**What this task involves:**
Scan the entries for the word "label" and return every line that has it.

**Study material:**

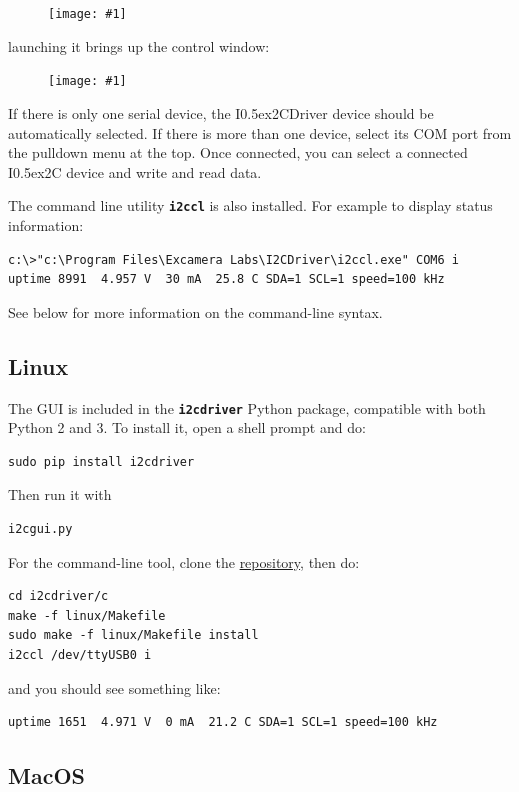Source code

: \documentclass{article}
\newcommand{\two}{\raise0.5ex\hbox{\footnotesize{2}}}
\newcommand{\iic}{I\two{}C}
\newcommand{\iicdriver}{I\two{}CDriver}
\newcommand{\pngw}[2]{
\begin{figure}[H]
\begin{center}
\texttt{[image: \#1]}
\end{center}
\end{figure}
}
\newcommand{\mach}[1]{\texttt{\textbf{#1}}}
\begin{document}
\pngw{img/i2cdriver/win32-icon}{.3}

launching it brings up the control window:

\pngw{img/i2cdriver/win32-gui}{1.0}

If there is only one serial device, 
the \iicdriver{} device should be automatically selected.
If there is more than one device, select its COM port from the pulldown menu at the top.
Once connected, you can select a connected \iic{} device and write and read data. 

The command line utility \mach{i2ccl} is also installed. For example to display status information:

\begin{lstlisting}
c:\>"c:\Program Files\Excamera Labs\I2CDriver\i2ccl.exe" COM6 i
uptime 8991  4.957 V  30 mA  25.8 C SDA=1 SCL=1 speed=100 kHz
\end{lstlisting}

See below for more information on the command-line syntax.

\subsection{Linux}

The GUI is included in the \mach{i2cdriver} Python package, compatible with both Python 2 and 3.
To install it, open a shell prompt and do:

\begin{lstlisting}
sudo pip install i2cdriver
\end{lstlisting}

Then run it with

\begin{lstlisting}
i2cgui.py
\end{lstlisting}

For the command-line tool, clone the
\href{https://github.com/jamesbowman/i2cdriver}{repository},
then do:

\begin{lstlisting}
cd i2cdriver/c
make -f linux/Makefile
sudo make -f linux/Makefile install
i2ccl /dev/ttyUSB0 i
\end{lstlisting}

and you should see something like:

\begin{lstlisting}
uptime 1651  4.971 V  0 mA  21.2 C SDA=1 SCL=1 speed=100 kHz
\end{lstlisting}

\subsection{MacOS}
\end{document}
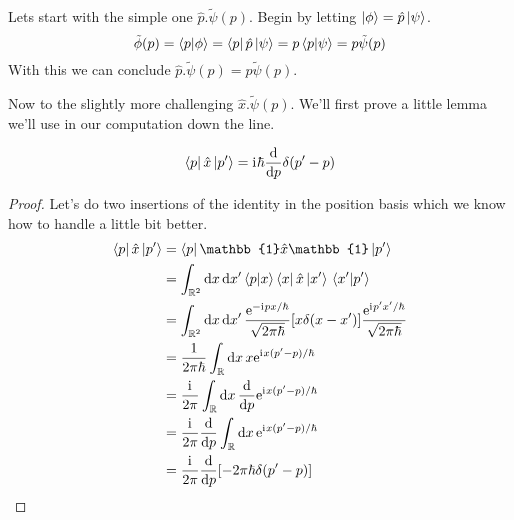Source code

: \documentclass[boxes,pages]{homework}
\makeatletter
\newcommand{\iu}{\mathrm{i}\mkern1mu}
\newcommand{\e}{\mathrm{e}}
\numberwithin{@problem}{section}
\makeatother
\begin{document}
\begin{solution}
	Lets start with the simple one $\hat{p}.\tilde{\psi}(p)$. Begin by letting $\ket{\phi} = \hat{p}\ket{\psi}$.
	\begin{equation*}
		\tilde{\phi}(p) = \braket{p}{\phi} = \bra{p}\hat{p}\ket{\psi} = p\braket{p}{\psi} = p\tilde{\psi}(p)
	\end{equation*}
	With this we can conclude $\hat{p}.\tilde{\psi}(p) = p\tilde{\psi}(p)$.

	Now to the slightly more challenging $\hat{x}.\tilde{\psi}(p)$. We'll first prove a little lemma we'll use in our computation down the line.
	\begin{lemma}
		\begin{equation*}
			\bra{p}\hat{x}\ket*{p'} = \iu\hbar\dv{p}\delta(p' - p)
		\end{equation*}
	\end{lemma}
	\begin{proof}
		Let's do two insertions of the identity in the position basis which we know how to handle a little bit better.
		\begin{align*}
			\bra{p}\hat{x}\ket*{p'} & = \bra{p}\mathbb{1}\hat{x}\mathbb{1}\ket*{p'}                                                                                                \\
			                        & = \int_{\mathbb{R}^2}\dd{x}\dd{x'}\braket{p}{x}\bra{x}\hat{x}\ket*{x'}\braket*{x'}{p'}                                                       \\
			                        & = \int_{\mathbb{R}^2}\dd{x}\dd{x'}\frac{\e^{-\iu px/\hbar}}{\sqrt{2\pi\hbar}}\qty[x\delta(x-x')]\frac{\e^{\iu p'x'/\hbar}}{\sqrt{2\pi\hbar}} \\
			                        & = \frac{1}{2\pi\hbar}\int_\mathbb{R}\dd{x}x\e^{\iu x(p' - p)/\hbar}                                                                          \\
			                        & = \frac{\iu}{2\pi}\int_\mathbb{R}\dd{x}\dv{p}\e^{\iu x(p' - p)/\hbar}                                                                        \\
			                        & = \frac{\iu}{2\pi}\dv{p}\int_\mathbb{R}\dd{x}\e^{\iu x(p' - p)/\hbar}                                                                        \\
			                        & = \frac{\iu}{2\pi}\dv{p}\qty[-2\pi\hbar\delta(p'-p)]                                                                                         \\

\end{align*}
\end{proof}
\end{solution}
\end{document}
==
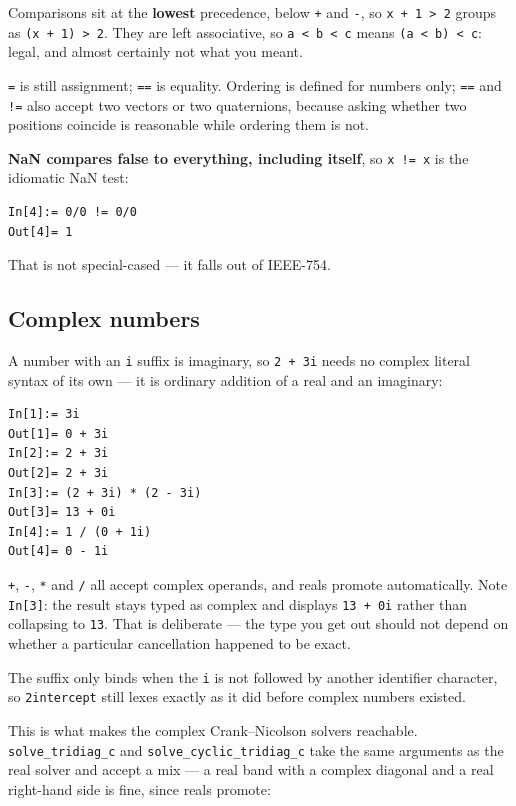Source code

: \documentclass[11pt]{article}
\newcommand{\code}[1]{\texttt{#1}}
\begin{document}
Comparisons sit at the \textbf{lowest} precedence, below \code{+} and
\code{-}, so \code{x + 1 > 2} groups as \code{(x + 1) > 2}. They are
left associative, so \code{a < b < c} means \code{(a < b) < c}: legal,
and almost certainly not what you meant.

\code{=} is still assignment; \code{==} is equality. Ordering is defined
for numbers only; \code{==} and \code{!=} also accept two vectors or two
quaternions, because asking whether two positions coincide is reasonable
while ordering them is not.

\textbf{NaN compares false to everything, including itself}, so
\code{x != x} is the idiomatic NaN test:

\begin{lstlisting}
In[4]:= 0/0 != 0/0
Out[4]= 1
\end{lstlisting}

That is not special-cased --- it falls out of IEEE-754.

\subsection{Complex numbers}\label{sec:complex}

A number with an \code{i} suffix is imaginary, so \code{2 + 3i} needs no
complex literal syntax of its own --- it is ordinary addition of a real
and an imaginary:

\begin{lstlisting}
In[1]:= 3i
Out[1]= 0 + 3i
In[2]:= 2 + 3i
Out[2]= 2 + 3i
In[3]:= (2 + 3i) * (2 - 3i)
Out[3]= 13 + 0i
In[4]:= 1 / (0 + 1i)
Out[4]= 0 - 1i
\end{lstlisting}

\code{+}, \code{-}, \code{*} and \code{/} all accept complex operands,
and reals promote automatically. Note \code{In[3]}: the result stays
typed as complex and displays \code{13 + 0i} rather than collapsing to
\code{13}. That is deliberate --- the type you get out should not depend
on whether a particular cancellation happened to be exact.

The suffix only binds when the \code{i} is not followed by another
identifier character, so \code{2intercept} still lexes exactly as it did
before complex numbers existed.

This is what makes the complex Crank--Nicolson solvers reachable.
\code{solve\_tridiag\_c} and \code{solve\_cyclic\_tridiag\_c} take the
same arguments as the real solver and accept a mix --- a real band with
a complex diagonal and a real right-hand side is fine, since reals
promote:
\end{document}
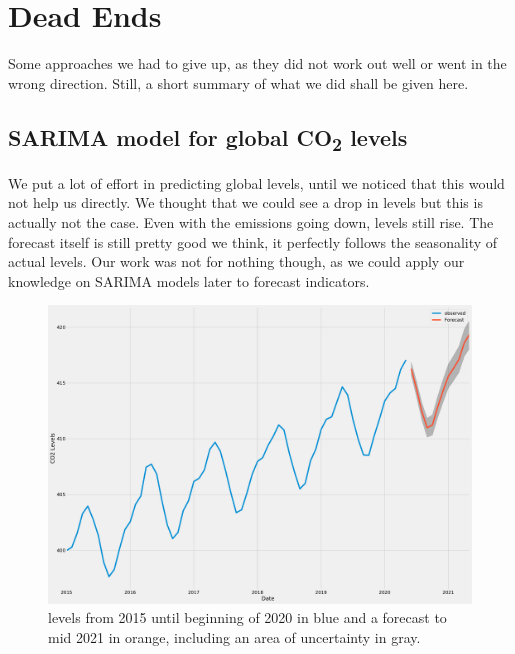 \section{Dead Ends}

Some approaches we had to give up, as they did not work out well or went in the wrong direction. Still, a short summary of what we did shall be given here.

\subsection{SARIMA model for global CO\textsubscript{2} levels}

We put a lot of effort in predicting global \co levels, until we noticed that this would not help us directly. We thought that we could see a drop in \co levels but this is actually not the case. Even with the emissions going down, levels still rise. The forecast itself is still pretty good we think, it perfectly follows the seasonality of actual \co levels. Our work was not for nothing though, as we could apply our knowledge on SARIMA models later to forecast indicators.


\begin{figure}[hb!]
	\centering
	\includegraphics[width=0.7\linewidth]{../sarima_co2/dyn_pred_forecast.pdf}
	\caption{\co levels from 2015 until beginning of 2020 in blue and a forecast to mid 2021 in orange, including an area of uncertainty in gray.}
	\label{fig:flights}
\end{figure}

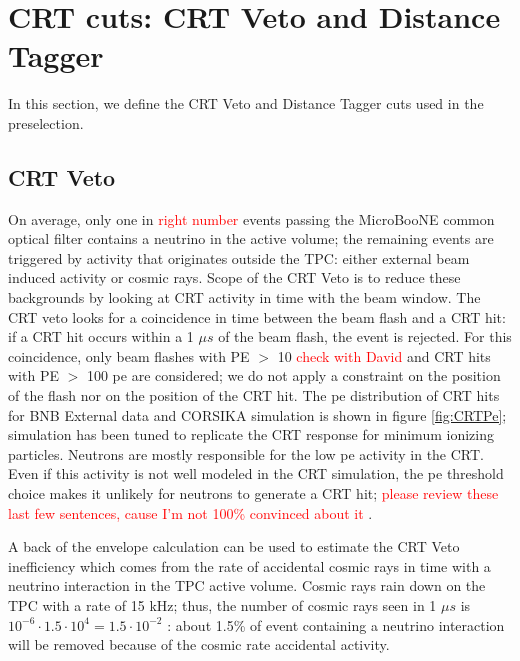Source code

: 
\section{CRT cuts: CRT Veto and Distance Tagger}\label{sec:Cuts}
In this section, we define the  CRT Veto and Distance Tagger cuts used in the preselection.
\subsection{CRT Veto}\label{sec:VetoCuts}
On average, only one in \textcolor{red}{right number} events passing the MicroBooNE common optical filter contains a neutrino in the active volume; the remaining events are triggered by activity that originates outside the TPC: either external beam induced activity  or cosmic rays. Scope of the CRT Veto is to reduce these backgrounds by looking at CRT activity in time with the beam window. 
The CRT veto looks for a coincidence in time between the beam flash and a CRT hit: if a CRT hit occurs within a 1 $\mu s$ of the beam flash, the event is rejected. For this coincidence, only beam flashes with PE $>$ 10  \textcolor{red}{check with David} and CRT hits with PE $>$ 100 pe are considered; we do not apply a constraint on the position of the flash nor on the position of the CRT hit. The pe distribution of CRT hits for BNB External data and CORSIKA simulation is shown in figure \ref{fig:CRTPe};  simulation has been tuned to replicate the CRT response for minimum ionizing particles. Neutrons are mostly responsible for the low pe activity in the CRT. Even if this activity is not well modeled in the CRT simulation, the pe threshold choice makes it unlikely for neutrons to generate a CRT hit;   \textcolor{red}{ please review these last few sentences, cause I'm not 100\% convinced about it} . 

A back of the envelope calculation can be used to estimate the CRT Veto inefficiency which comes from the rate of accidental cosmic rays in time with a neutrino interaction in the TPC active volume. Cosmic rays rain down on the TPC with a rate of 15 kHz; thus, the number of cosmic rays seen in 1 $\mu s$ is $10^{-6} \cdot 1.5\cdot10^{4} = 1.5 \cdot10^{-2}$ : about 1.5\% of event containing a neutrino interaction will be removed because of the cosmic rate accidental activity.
* * *
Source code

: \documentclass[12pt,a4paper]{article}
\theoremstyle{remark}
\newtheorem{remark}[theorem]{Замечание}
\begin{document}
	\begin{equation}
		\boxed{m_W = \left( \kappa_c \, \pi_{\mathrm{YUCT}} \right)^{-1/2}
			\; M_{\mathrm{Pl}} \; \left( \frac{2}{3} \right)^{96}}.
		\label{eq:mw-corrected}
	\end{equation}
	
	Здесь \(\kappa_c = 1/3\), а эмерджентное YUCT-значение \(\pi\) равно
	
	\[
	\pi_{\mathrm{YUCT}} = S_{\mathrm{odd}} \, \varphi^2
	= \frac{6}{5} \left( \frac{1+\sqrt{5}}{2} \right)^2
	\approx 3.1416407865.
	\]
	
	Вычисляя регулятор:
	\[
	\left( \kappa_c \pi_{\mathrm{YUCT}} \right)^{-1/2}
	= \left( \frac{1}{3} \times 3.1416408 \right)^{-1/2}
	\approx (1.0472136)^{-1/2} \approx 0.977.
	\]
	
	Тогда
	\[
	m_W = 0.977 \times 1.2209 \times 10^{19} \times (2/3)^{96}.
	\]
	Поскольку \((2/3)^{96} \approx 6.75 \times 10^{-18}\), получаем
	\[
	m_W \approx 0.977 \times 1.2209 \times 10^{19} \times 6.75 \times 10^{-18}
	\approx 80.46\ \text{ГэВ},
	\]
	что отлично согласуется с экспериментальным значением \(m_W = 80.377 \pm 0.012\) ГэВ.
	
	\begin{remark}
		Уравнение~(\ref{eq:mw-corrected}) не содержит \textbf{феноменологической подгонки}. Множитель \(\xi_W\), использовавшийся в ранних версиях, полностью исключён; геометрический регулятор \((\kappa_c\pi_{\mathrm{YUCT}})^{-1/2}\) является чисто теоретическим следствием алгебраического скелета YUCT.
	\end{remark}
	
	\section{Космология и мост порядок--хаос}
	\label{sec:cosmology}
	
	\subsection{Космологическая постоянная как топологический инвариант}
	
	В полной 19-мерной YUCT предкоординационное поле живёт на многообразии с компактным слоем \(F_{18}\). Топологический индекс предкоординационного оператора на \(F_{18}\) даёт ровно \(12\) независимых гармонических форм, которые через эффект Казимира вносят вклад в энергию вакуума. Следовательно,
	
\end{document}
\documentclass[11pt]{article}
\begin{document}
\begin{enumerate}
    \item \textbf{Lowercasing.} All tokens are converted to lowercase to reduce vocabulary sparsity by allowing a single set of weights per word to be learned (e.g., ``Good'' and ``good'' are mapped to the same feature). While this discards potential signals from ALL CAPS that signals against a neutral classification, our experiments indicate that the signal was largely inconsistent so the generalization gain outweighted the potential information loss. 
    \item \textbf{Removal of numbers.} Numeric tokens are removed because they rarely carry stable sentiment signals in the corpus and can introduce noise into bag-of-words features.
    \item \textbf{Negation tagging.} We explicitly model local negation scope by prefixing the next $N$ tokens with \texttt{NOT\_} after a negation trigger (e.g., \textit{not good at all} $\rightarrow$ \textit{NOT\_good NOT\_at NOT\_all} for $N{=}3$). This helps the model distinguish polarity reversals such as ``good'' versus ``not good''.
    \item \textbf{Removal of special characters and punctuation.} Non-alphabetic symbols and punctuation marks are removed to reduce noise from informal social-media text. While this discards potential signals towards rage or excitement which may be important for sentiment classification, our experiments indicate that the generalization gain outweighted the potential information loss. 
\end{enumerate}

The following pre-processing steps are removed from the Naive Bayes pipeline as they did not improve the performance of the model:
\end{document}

**The answer:**
\subsection{Complex numbers}\label{sec:complex}
	\label{fig:flights}
\section{CRT cuts: CRT Veto and Distance Tagger}\label{sec:Cuts}
\subsection{CRT Veto}\label{sec:VetoCuts}
		\label{eq:mw-corrected}
	\label{sec:cosmology}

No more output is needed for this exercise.